Your goal
Which lines in the records below include the word "caption"? Report each of them in full.

Data for this task

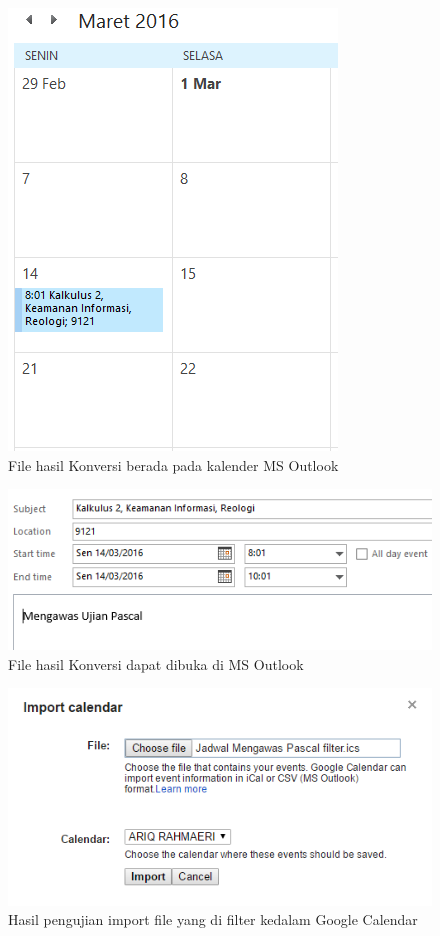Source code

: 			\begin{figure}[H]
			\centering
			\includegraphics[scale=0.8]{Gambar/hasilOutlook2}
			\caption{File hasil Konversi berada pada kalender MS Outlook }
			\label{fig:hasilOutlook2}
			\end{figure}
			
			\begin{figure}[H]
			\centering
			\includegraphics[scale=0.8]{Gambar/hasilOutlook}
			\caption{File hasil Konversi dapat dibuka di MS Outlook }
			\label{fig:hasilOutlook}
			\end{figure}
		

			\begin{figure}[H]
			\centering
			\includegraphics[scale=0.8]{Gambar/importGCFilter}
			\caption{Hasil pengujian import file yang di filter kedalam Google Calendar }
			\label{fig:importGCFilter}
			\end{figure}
---
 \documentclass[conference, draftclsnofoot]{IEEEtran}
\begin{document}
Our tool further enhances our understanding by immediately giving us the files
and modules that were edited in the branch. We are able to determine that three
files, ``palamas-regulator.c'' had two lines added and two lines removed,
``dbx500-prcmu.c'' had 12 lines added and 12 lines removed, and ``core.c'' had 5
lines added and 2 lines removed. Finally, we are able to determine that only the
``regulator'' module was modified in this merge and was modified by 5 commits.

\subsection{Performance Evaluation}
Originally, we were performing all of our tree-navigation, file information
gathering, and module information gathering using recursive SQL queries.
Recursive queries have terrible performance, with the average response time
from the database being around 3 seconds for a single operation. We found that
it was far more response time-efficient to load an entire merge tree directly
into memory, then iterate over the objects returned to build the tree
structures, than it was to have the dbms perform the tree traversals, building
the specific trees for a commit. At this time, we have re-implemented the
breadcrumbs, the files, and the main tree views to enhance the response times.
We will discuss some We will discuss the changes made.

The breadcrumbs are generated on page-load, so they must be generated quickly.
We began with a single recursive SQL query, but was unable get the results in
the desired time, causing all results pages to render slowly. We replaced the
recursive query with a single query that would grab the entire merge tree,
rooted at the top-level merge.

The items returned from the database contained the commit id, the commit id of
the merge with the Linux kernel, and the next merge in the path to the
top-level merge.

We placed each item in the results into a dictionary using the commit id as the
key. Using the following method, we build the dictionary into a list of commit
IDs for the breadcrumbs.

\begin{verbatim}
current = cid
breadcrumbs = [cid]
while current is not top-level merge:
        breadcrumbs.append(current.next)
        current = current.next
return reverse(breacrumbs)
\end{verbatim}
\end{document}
--
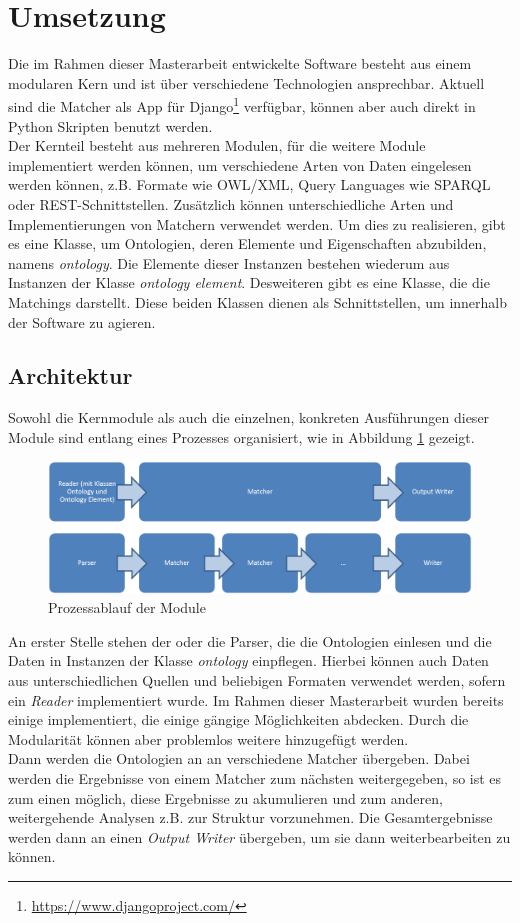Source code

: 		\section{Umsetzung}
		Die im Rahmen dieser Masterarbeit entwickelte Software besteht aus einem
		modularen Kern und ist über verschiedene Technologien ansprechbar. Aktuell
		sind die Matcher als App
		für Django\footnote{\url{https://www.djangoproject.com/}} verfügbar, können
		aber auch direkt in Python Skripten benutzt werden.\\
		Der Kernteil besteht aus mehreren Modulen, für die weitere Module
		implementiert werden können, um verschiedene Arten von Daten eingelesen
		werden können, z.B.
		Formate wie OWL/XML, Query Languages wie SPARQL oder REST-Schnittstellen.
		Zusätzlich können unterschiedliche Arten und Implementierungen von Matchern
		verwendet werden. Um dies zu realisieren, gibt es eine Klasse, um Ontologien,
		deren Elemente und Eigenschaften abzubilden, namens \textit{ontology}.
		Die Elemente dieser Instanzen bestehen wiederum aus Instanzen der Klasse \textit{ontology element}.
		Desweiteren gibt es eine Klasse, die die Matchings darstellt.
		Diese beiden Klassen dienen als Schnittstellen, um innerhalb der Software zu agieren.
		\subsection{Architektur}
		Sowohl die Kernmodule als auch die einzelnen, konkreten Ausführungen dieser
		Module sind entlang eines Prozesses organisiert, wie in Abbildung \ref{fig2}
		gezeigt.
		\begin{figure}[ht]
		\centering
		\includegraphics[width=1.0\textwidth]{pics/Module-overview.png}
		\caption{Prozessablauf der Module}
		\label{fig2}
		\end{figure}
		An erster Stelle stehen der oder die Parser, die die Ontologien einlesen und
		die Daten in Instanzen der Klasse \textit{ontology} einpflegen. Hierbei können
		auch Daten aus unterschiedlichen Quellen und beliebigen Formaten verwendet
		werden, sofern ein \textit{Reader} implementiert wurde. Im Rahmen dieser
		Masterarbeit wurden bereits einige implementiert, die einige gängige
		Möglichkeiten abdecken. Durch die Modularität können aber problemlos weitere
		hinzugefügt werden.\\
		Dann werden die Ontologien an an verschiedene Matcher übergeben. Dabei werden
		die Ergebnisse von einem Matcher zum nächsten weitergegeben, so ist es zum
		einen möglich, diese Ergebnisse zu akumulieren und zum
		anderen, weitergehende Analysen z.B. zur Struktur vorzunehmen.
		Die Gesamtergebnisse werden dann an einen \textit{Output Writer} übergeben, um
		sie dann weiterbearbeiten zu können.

Final answer
			\caption{File hasil Konversi berada pada kalender MS Outlook }
			\caption{File hasil Konversi dapat dibuka di MS Outlook }
			\caption{Hasil pengujian import file yang di filter kedalam Google Calendar }
		\caption{Prozessablauf der Module}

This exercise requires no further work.